(Veröffentlicht in GralsWelt 37/2005)
Zum 25. September 2005:
Vor 450 Jahren wurde der „Augsburger Religionsfriede“ verkündet – ein erster Schritt zu einer religiösen Toleranz, um die wir heute nach wie vor ringen.
Von Historikern werden verschiedene wichtige Daten genannt, die den Beginn der Neuzeit kennzeichnen: Die Eroberung von Konstantinopel durch die Türken (1453), die Reise des Columbus nach Mittelamerika im Jahre 1492 oder Martins Luthers 95 Thesen von 1517.
Ein weiteres, den Beginn der Neuzeit kennzeichnendes Ereignis wird im allgemeinen weniger beachtet: Vor genau 450 Jahren, am 25. September 1555, wurde nach langwierigen, zähen Verhandlungen der „Augsburger Religionsfriede“ verkündet. Ein erster Schritt zu religiöser Toleranz, die wir bis heute noch immer nicht weltweit uneingeschränkt verwirklicht haben.
Es war eine Pattsituation: Die gesellschaftlichen Gruppen waren zerstritten – Reichsstände und Kirchen kämpften mit Uneinigkeit innerhalb der eigenen Reihen, die bis zum offenen Verrat gingen. Die „Rebellen in der Kirche“ – Reformatoren wie Martin Luther (1483-1546), Johann Calvin (1509-1564) oder Ulrich Zwingli (1484-1531) – hatten mit ihren Lehren neue Tatsachen geschaffen: Die religiöse Einheit war zerbrochen, das mittelalterliche Reich mit dem „geistlichen Schwert“ der Kirche bzw. des Papstes und dem „irdischen Schwert“ des Kaisers, bestand nicht mehr.
Diesen Fakten musste man sich beugen. Und so erkannte der Reichstag, die Versammlung der Kurfürsten, Fürsten und Reichsstädte, neben der katholischen nun auch die protestantische Religion an.
Gleichzeitig wollte man nicht zwei Religionen nebeneinander in der selben Stadt dulden. Doch wer seiner Religion wegen in eine andere Stadt umsiedeln wollte, dem sollte sein Umzug und der Verkauf seines Besitzes ungehindert gestattet sein: Ein erster, zögerlicher Schritt also in Richtung religiöser Freiheit!
Damit war die bisherige, aus dem Mittelalter stammende Ketzer-Gesetzgebung überholt, und die katholische Kirche sah ihren Alleinvertretungsanspruch nachhaltig in Frage gestellt.

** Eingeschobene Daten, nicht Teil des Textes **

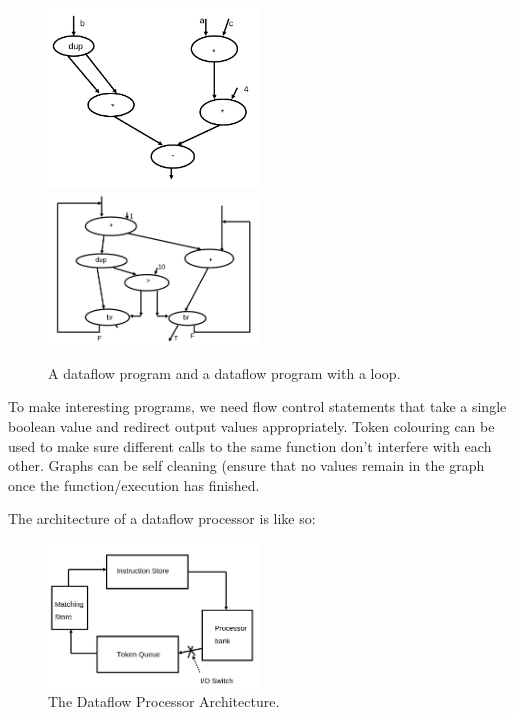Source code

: \begin{figure}[H]
  \centering
  \includegraphics[width=0.5\textwidth]{diagrams/dataflow-prog}
  \includegraphics[width=0.5\textwidth]{diagrams/dataflow-loop}
  \caption{A dataflow program and a dataflow program with a loop.}
\end{figure}

To make interesting programs, we need flow control statements that
take a single boolean value and redirect output values
appropriately. Token colouring can be used to make sure different
calls to the same function don't interfere with each other. Graphs can
be self cleaning (ensure that no values remain in the graph once the
function/execution has finished.

The architecture of a dataflow processor is like so:

\begin{figure}[H]
  \centering
  \includegraphics[width=0.5\textwidth]{diagrams/dataflow-arch}
  \caption{The Dataflow Processor Architecture.}
\end{figure}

Die religiöse Unduldsamkeit unter den Menschen, bei Katholiken wie Protestanten, war allerdings noch in vollem Schwange. Der „Augsburger Kompromiss“ war eine halbherzige Vereinbarung, mit dem keine Partei zufrieden war – vielleicht aber auch das Äußerste, was damals politisch durchsetzbar war.
Die unbefriedigende Vereinbarung konnte daher nicht verhindern, dass ein Menschenalter später die politischen und religiösen Spannungen in einem Dreißigjährigen Krieg (1618-1648) eskalierten, der zwar schreckliche Zerstörungen, aber noch immer keine geistige Freiheit brachte.
Auch danach, im Zeitalter der Aufklärung, musste noch lange erbittert um religiöse Toleranz gerungen werden.
Und diese Toleranz, die auch im globalen Ausmaß nötig wäre, ist selbst in unserer Gegenwart noch nicht uneingeschränkt verwirklicht.
Was wir für einen nachhaltigen Religionsfrieden brauchen, ist Mut zu geistiger Freiheit bei uns selbst, und den Mut, diese Freiheit anderen zu gewähren. Nicht was jemand glaubt, sondern wie er sich verhält, muss das Kriterium für die Grenzen unserer Toleranz sein.
Literatur:
(1) Hammer Wolfgang, Wir haben doch nur einen Herrgott, Evang. Presseverband f. Bayern, München 1955.
(2) Kinder Hermann/Hilgemann Werner, dtv-Atlas zur Weltgeschichte, München 2000.
(3) Pfeiffer Gerhard, Der Augsburger Religionsfriede und die Reichsstädte, Zeitschrift des Historischen Vereins für Schwaben, 61. Band, 1955.
(4) Simon Matthias, Der Augsburger Religionsfriede, Evang.-Luth. Gesamtkirchenverwaltung, Augsburg 1955.